EVELETH, MINN. – Larry Sagen was showing his grandson around the U.S. Hockey Hall of Fame last month when another visitor caught his eye.

A man wearing a commemorative Hall cap. Pale blue eyes. White sideburns brightened by a tanned face. Large Slavic nose.

"You look familiar to me," Sagen said.

The man extended his right hand, big and strong.

"John Mayasich."

Sagen, an Eveleth native who lives in Washington and was visiting the Hall for the first time, turned to 13-year-old Gabriel and said, "You get to meet the legend."

Four-time high school state champion with Eveleth from 1948 to 1951. Never lost a high school game and holds 10 individual state tournament records. The Gophers' all-time leading scorer, and only player in program history whose number (8) is retired. Most career U.S. national team appearances (eight). Silver medalist at the 1956 Winter Olympics. Gold medalist four years later.

Though Mayasich never played professionally, "Wayne Gretzky and Bobby Orr would have been in John's league," said former Minnesota Gov. Wendell Anderson, who played with Mayasich at Minnesota and on the 1956 Olympic team.

At the time of his gold-medal triumph, Mayasich already had laid the foundation of his life's work. He and his wife, Carol, were raising five children in Green Bay, Wis., where he served as player/coach for the amateur Bobcats for 12 seasons while working as a radio station sales manager. He moved to the Twin Cities in 1974 to join Hubbard Broadcasting, rising to general manager and president of the radio division until he retired in 1997.

With Carol's health waning, they returned in 2002 to Eveleth, where she died in 2009. These days, Mayasich lives in an apartment built on the site of the playground where he first skated as a kid.

Walking out of the hall of fame, the man who was inducted 37 years ago said he has yet to visit alone.

Happy to oblige autograph and picture seekers, he is too much in a hurry for reminiscing. With a new hip and knee, Mayasich, a spry 80, spends his summers golfing and winters curling. His companions are twin brother Jim and a group of friends who laugh and lounge their way through most days.

"I'm not really dialed into any hockey," said Mayasich, who last skated in 1993 at a Gophers alumni game at Mariucci Arena, named for John Mariucci, another Eveleth legend and Mayasich's former coach. "I have some interest, but I'm not what you'd call much of a follower."

But he hasn't lost another passion since high school. The five-sport letterwinner at Eveleth High School also sang in the choir. He sings with the funeral choir at Resurrection Catholic Church and takes a solo turn on karaoke nights at Nick's Bar in nearby Gilbert.

His go-to karaoke songs? Louis Armstrong's "What a Wonderful World" and Frank Sinatra's "My Way."

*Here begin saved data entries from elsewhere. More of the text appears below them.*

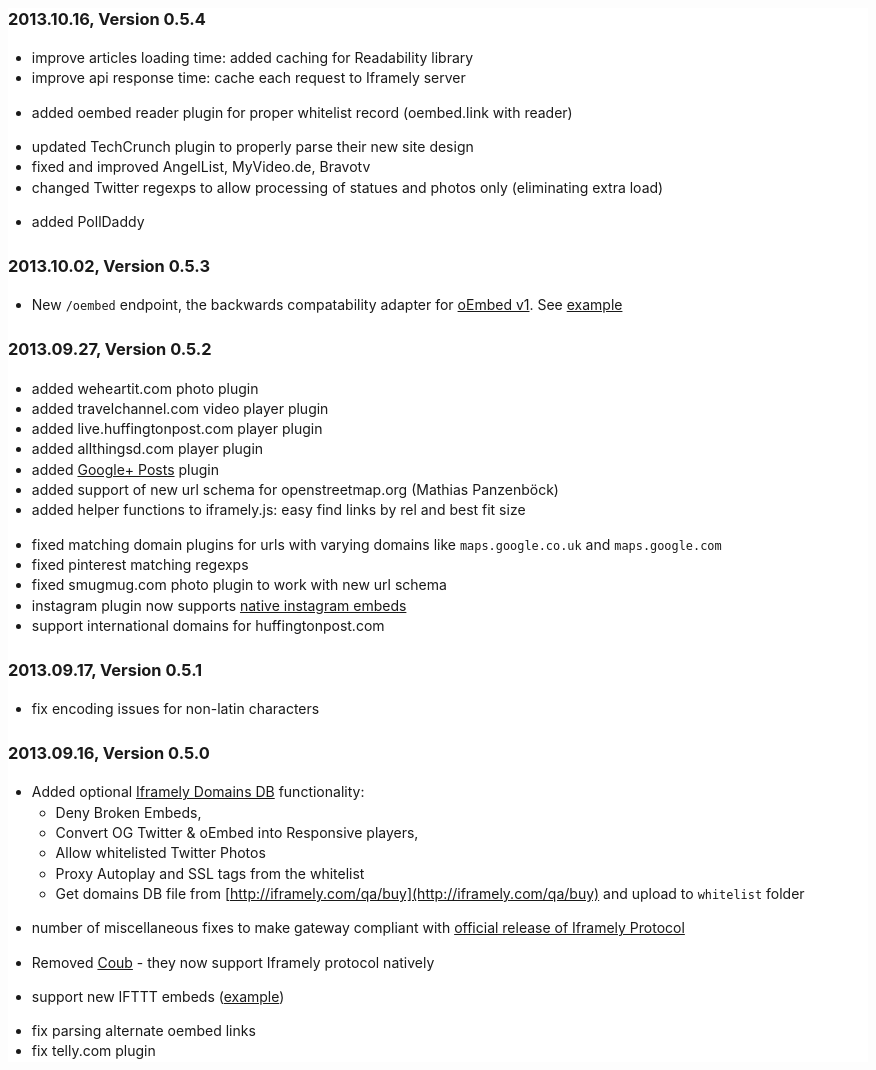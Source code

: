 
### 2013.10.16, Version 0.5.4

 * improve articles loading time: added caching for Readability library
 * improve api response time: cache each request to Iframely server
 + added oembed reader plugin for proper whitelist record (oembed.link with reader)
 * updated TechCrunch plugin to properly parse their new site design
 * fixed and improved AngelList, MyVideo.de, Bravotv
 * changed Twitter regexps to allow processing of statues and photos only (eliminating extra load)
 + added PollDaddy


### 2013.10.02, Version 0.5.3

 + New `/oembed` endpoint, the backwards compatability adapter for [oEmbed v1](http://oembed.com). See [example](http://iframely.com/oembed?url=http://vimeo.com/62092214)


### 2013.09.27, Version 0.5.2

 + added weheartit.com photo plugin
 + added travelchannel.com video player plugin
 + added live.huffingtonpost.com player plugin
 + added allthingsd.com player plugin
 + added [Google+ Posts](https://developers.google.com/+/web/embedded-post/) plugin
 + added support of new url schema for openstreetmap.org (Mathias Panzenböck)
 + added helper functions to iframely.js: easy find links by rel and best fit size
 * fixed matching domain plugins for urls with varying domains like `maps.google.co.uk` and `maps.google.com`
 * fixed pinterest matching regexps
 * fixed smugmug.com photo plugin to work with new url schema
 * instagram plugin now supports [native instagram embeds](http://blog.instagram.com/post/55095847329/introducing-instagram-web-embeds)
 * support international domains for huffingtonpost.com


### 2013.09.17, Version 0.5.1

 * fix encoding issues for non-latin characters

### 2013.09.16, Version 0.5.0

 + Added optional [Iframely Domains DB](http://iframely.com/qa) functionality: 
   - Deny Broken Embeds, 
   - Convert OG Twitter & oEmbed into Responsive players,   
   - Allow whitelisted Twitter Photos
   - Proxy Autoplay and SSL tags from the whitelist
   - Get domains DB file from [http://iframely.com/qa/buy](http://iframely.com/qa/buy) and upload to `whitelist` folder
 * number of miscellaneous fixes to make gateway compliant with [official release of Iframely Protocol](http://iframely.com/oembed2)
 - Removed [Coub](http://coub.com) - they now support Iframely protocol natively 
 + support new IFTTT embeds ([example](http://iframely.com/debug?uri=https%3A%2F%2Fifttt.com%2Frecipes%2F116160))
 * fix parsing alternate oembed links
 * fix telly.com plugin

He also is something of a civic leader, lending his name, business connections and personal wealth to raise tens of thousands of dollars for the once-booming Iron Range town he said gave him so much.

"He hasn't forgotten where he comes from," Jim Mayasich said.

When the twins turned 80 in May, John surprised Jim with a new car, a story that makes Jim tear up when he tells it.

"He really has been a good brother," Jim said. "I'm glad he is spending his final years with us."

'Mr. Patience' he's not

Mayasich spends just enough time in his Lincoln Place apartment to sleep and watch guilty-pleasure television shows on the History Channel. The walls of his second bedroom display highlights of the former rink rat's career: A framed Gophers jersey. An action shot from his college days. The jubilant 1960 Olympic hockey team.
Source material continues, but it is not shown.